● INPUT DATA:
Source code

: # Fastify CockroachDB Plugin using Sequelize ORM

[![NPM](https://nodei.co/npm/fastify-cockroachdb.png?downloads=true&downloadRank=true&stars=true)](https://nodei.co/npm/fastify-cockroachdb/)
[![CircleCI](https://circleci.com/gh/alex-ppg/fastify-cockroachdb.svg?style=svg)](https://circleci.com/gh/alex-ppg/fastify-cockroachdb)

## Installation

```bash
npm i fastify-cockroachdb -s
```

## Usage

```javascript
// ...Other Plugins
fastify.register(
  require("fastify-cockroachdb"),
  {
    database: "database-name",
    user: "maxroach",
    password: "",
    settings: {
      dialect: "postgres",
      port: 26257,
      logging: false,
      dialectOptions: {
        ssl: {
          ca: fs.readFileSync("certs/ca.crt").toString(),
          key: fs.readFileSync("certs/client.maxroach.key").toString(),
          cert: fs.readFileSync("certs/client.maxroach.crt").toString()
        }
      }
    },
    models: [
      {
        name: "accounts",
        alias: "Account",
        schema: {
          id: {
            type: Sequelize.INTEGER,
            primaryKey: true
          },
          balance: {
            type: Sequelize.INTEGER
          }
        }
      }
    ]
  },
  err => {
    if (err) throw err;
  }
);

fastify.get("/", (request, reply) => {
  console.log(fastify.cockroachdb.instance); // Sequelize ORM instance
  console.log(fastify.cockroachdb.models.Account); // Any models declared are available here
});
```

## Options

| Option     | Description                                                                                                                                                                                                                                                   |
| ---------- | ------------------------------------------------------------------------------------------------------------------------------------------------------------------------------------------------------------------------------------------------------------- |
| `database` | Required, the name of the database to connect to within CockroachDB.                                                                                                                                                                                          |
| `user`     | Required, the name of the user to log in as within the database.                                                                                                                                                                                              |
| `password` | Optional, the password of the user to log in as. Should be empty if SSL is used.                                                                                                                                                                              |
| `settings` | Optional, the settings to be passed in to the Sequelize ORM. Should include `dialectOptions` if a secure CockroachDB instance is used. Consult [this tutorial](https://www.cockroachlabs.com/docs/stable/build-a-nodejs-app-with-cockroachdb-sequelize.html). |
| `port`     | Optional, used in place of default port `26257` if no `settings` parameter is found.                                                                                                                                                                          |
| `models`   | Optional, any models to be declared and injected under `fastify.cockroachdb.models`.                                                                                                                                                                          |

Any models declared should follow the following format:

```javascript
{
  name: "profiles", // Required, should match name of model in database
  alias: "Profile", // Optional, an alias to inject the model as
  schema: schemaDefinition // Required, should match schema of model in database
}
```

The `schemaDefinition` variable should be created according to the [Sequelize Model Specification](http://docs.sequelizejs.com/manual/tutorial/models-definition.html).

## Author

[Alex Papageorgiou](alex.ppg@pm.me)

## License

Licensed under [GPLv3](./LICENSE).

● ABOUT THIS TASK: The entire set of records should be returned exactly.

● EXPECTED ANSWER:
Source code

: # Fastify CockroachDB Plugin using Sequelize ORM

[![NPM](https://nodei.co/npm/fastify-cockroachdb.png?downloads=true&downloadRank=true&stars=true)](https://nodei.co/npm/fastify-cockroachdb/)
[![CircleCI](https://circleci.com/gh/alex-ppg/fastify-cockroachdb.svg?style=svg)](https://circleci.com/gh/alex-ppg/fastify-cockroachdb)

## Installation

```bash
npm i fastify-cockroachdb -s
```

## Usage

```javascript
// ...Other Plugins
fastify.register(
  require("fastify-cockroachdb"),
  {
    database: "database-name",
    user: "maxroach",
    password: "",
    settings: {
      dialect: "postgres",
      port: 26257,
      logging: false,
      dialectOptions: {
        ssl: {
          ca: fs.readFileSync("certs/ca.crt").toString(),
          key: fs.readFileSync("certs/client.maxroach.key").toString(),
          cert: fs.readFileSync("certs/client.maxroach.crt").toString()
        }
      }
    },
    models: [
      {
        name: "accounts",
        alias: "Account",
        schema: {
          id: {
            type: Sequelize.INTEGER,
            primaryKey: true
          },
          balance: {
            type: Sequelize.INTEGER
          }
        }
      }
    ]
  },
  err => {
    if (err) throw err;
  }
);

fastify.get("/", (request, reply) => {
  console.log(fastify.cockroachdb.instance); // Sequelize ORM instance
  console.log(fastify.cockroachdb.models.Account); // Any models declared are available here
});
```

## Options

| Option     | Description                                                                                                                                                                                                                                                   |
| ---------- | ------------------------------------------------------------------------------------------------------------------------------------------------------------------------------------------------------------------------------------------------------------- |
| `database` | Required, the name of the database to connect to within CockroachDB.                                                                                                                                                                                          |
| `user`     | Required, the name of the user to log in as within the database.                                                                                                                                                                                              |
| `password` | Optional, the password of the user to log in as. Should be empty if SSL is used.                                                                                                                                                                              |
| `settings` | Optional, the settings to be passed in to the Sequelize ORM. Should include `dialectOptions` if a secure CockroachDB instance is used. Consult [this tutorial](https://www.cockroachlabs.com/docs/stable/build-a-nodejs-app-with-cockroachdb-sequelize.html). |
| `port`     | Optional, used in place of default port `26257` if no `settings` parameter is found.                                                                                                                                                                          |
| `models`   | Optional, any models to be declared and injected under `fastify.cockroachdb.models`.                                                                                                                                                                          |

Any models declared should follow the following format:

```javascript
{
  name: "profiles", // Required, should match name of model in database
  alias: "Profile", // Optional, an alias to inject the model as
  schema: schemaDefinition // Required, should match schema of model in database
}
```

The `schemaDefinition` variable should be created according to the [Sequelize Model Specification](http://docs.sequelizejs.com/manual/tutorial/models-definition.html).

## Author

[Alex Papageorgiou](alex.ppg@pm.me)

## License

Licensed under [GPLv3](./LICENSE).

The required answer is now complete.